Venezuela is in dire straights. The socialist policies of the current regime have brought the nation to ruin. Millions have fled to neighboring countries. More recently, Maduro started his second term as president on January 10th. A victory, many believe, was only won through widespread fraud.
The Venezuelan National Assembly now refuses to recognize Maduro as president. Instead, they recognize opposition leader and assembly president Juan Guaidó as the nation’s new leader.
The Interim President
On Wednesday, President Trump recognized Guaidó as interim president. Many other nations have followed suit. Trump tweeted that the “citizens of Venezuela have suffered for too long at the hands of the illegitimate Maduro regime.”

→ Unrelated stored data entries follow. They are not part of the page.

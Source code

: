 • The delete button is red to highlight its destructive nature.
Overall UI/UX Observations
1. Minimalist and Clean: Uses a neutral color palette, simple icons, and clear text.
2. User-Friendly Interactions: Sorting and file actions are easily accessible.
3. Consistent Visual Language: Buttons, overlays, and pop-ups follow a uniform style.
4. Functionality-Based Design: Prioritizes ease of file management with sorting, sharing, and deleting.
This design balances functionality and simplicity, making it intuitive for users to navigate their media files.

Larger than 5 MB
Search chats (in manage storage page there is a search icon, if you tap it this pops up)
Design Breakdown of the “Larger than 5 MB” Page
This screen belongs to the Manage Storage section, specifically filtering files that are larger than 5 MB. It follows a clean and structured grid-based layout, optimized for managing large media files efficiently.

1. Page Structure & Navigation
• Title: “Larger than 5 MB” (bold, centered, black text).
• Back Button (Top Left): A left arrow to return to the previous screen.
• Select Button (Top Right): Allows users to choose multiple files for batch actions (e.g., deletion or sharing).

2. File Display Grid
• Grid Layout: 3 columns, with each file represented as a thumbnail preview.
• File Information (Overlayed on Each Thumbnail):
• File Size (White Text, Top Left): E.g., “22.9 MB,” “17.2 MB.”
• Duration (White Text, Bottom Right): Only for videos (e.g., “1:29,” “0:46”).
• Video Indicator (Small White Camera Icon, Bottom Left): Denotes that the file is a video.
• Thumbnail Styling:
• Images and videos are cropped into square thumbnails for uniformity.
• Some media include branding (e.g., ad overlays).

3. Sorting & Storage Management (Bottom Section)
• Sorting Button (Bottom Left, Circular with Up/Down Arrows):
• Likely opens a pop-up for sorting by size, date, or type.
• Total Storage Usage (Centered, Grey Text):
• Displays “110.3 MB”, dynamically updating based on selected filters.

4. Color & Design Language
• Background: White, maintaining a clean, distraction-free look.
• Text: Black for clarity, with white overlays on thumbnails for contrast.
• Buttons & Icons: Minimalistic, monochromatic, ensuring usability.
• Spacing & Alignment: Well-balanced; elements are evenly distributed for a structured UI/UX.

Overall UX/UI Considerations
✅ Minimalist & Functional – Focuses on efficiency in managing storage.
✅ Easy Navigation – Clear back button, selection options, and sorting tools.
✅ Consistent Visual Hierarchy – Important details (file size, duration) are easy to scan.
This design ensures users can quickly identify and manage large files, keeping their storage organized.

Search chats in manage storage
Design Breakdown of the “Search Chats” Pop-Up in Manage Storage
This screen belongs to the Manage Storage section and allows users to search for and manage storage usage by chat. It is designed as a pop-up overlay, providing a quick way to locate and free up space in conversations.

The citizens of Venezuela have suffered for too long at the hands of the illegitimate Maduro regime. Today, I have officially recognized the President of the Venezuelan National Assembly, Juan Guaido, as the Interim President of Venezuela. https://t.co/WItWPiG9jK
— Donald J. Trump (@realDonaldTrump) January 23, 2019
Venezuelans Asking for Prayers
Widespread protests began in earnest Tuesday. Citizens filled the streets. Some burned a statue of the late socialist dictator Hugo Chávez. With the uprise and unrest growing, Maduro is promising a harsh response. And Christians are calling for prayer.
Prayers for Democracy and a Better Future
Samuel Olson is president of the Evangelical Council of Venezuela. Olson has asked the nation to pray “together as a family, asking God that through His Holy Spirit cares, directs and blesses our nation in this critical hour of its history.”
The Confederation Union of Christian Churches of Venezuela wants an “end to the usurpation of the Presidency of the Republic.” They also demand “an urgent government of transition and free elections in the context of a big national government.” They believe that Guaidó was “called to conduct the nation in this period of transition.”
Venezuelans have been praying in the streets. They’ve prayed at public town hall meetings. They are asking for “democracy and a better future.”